• Assigned task: Below are records that should be duplicated exactly, with no image retained.

• Records for the task:
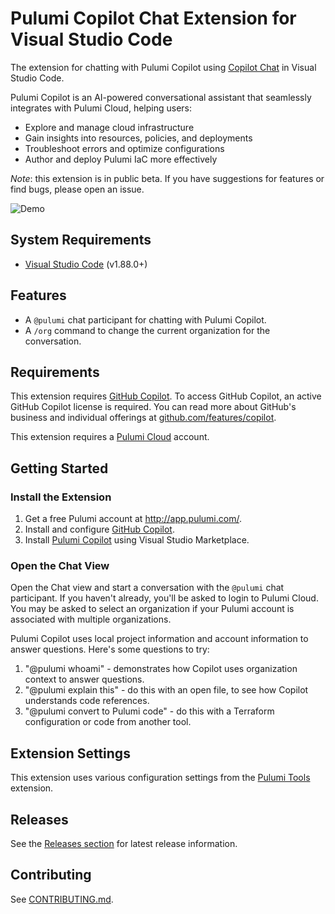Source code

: # Pulumi Copilot Chat Extension for Visual Studio Code

The extension for chatting with Pulumi Copilot using [Copilot Chat](https://code.visualstudio.com/docs/copilot/copilot-chat) in Visual Studio Code.

Pulumi Copilot is an AI-powered conversational assistant that seamlessly integrates with Pulumi Cloud, helping users:

- Explore and manage cloud infrastructure
- Gain insights into resources, policies, and deployments
- Troubleshoot errors and optimize configurations
- Author and deploy Pulumi IaC more effectively

_Note_: this extension is in public beta. If you have suggestions for features or find bugs, please open an issue.

![Demo](images/docs/copilot_demo.gif)

## System Requirements

- [Visual Studio Code](https://code.visualstudio.com/) (v1.88.0+)

## Features

- A `@pulumi` chat participant for chatting with Pulumi Copilot.
- A `/org` command to change the current organization for the conversation.

## Requirements

This extension requires [GitHub Copilot](https://github.com/features/copilot?editor=vscode). To access GitHub Copilot, an active GitHub Copilot license is required. You can read more about GitHub's business and individual offerings at [github.com/features/copilot](https://github.com/features/copilot).

This extension requires a [Pulumi Cloud](http://app.pulumi.com/) account.

## Getting Started

### Install the Extension

1. Get a free Pulumi account at http://app.pulumi.com/.
2. Install and configure [GitHub Copilot](https://code.visualstudio.com/docs/copilot/setup).
3. Install [Pulumi Copilot](https://marketplace.visualstudio.com/items?itemName=pulumi.pulumi-vscode-copilot) using Visual Studio Marketplace.

### Open the Chat View

Open the Chat view and start a conversation with the `@pulumi` chat participant. If you haven't already,
you'll be asked to login to Pulumi Cloud.  You may be asked to select an organization if your Pulumi account
is associated with multiple organizations.

Pulumi Copilot uses local project information and account information to answer questions. Here's some questions to try:

1. "@pulumi whoami" - demonstrates how Copilot uses organization context to answer questions.
2. "@pulumi explain this" - do this with an open file, to see how Copilot understands code references.
3. "@pulumi convert to Pulumi code" - do this with a Terraform configuration or code from another tool.

## Extension Settings

This extension uses various configuration settings from the
[Pulumi Tools](https://marketplace.visualstudio.com/items?itemName=pulumi.pulumi-vscode-copilot) extension.

## Releases

See the [Releases section](https://github.com/pulumi/pulumi-vscode-copilot/releases) for latest release information.

## Contributing

See [CONTRIBUTING.md](CONTRIBUTING.md).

• Your solution:
Source code

: # Pulumi Copilot Chat Extension for Visual Studio Code

The extension for chatting with Pulumi Copilot using [Copilot Chat](https://code.visualstudio.com/docs/copilot/copilot-chat) in Visual Studio Code.

Pulumi Copilot is an AI-powered conversational assistant that seamlessly integrates with Pulumi Cloud, helping users:

- Explore and manage cloud infrastructure
- Gain insights into resources, policies, and deployments
- Troubleshoot errors and optimize configurations
- Author and deploy Pulumi IaC more effectively

_Note_: this extension is in public beta. If you have suggestions for features or find bugs, please open an issue.

![Demo](images/docs/copilot_demo.gif)

## System Requirements

- [Visual Studio Code](https://code.visualstudio.com/) (v1.88.0+)

## Features

- A `@pulumi` chat participant for chatting with Pulumi Copilot.
- A `/org` command to change the current organization for the conversation.

## Requirements

This extension requires [GitHub Copilot](https://github.com/features/copilot?editor=vscode). To access GitHub Copilot, an active GitHub Copilot license is required. You can read more about GitHub's business and individual offerings at [github.com/features/copilot](https://github.com/features/copilot).

This extension requires a [Pulumi Cloud](http://app.pulumi.com/) account.

## Getting Started

### Install the Extension

1. Get a free Pulumi account at http://app.pulumi.com/.
2. Install and configure [GitHub Copilot](https://code.visualstudio.com/docs/copilot/setup).
3. Install [Pulumi Copilot](https://marketplace.visualstudio.com/items?itemName=pulumi.pulumi-vscode-copilot) using Visual Studio Marketplace.

### Open the Chat View

Open the Chat view and start a conversation with the `@pulumi` chat participant. If you haven't already,
you'll be asked to login to Pulumi Cloud.  You may be asked to select an organization if your Pulumi account
is associated with multiple organizations.

Pulumi Copilot uses local project information and account information to answer questions. Here's some questions to try:

1. "@pulumi whoami" - demonstrates how Copilot uses organization context to answer questions.
2. "@pulumi explain this" - do this with an open file, to see how Copilot understands code references.
3. "@pulumi convert to Pulumi code" - do this with a Terraform configuration or code from another tool.

## Extension Settings

This extension uses various configuration settings from the
[Pulumi Tools](https://marketplace.visualstudio.com/items?itemName=pulumi.pulumi-vscode-copilot) extension.

## Releases

See the [Releases section](https://github.com/pulumi/pulumi-vscode-copilot/releases) for latest release information.

## Contributing

See [CONTRIBUTING.md](CONTRIBUTING.md).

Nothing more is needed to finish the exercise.